:: SOURCE MATERIAL ::
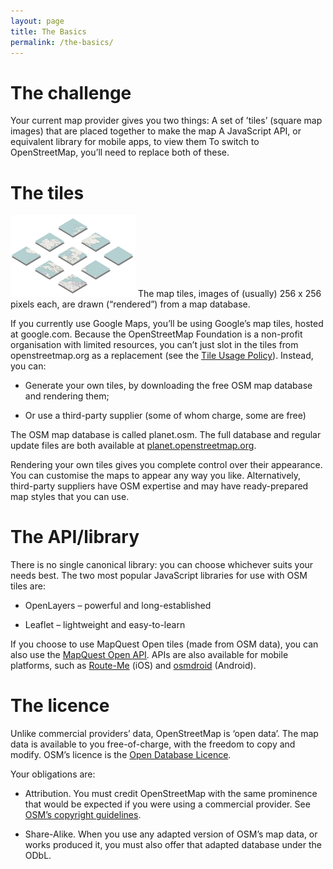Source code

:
 ```yaml
---
layout: page
title: The Basics
permalink: /the-basics/
---
```


# The challenge
Your current map provider gives you two things:
A set of ’tiles’ (square map images) that are placed together to make the map
A JavaScript API, or equivalent library for mobile apps, to view them
To switch to OpenStreetMap, you’ll need to replace both of these.

# The tiles

![Tiles](tiles.png)
The map tiles, images of (usually) 256 x 256 pixels each, are drawn (“rendered”) from a map database.

If you currently use Google Maps, you’ll be using Google’s map tiles, hosted at google.com. Because the OpenStreetMap Foundation is a non-profit organisation with limited resources, you can’t just slot in the tiles from openstreetmap.org as a replacement (see the [Tile Usage Policy](https://wiki.openstreetmap.org/wiki/Tile_usage_policy)). Instead, you can:

* Generate your own tiles, by downloading the free OSM map database and rendering them;

* Or use a third-party supplier (some of whom charge, some are free)

The OSM map database is called planet.osm. The full database and regular update files are both available at [planet.openstreetmap.org](http://planet.openstreetmap.org/).

Rendering your own tiles gives you complete control over their appearance. You can customise the maps to appear any way you like. Alternatively, third-party suppliers have OSM expertise and may have ready-prepared map styles that you can use.

# The API/library

There is no single canonical library: you can choose whichever suits your needs best. The two most popular JavaScript libraries for use with OSM tiles are:

* OpenLayers – powerful and long-established

* Leaflet – lightweight and easy-to-learn

If you choose to use MapQuest Open tiles (made from OSM data), you can also use the [MapQuest Open API](http://developer.mapquest.com/web/products/open/sdk). APIs are also available for mobile platforms, such as [Route-Me](https://github.com/route-me/route-me) (iOS) and [osmdroid](http://code.google.com/p/osmdroid/) (Android).

# The licence
Unlike commercial providers’ data, OpenStreetMap is ‘open data’. The map data is available to you free-of-charge, with the freedom to copy and modify. OSM’s licence is the [Open Database Licence](http://opendatacommons.org/licenses/odbl/summary/).

Your obligations are:

* Attribution. You must credit OpenStreetMap with the same prominence that would be expected if you were using a commercial provider. See [OSM’s copyright guidelines](http://www.openstreetmap.org/copyright).

* Share-Alike. When you use any adapted version of OSM’s map data, or works produced it, you must also offer that adapted database under the ODbL.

:: TRY IT ::
Once a line of the records is found to contain "JavaScript", copy it out.

:: TASK RESPONSE ::
A JavaScript API, or equivalent library for mobile apps, to view them
There is no single canonical library: you can choose whichever suits your needs best. The two most popular JavaScript libraries for use with OSM tiles are:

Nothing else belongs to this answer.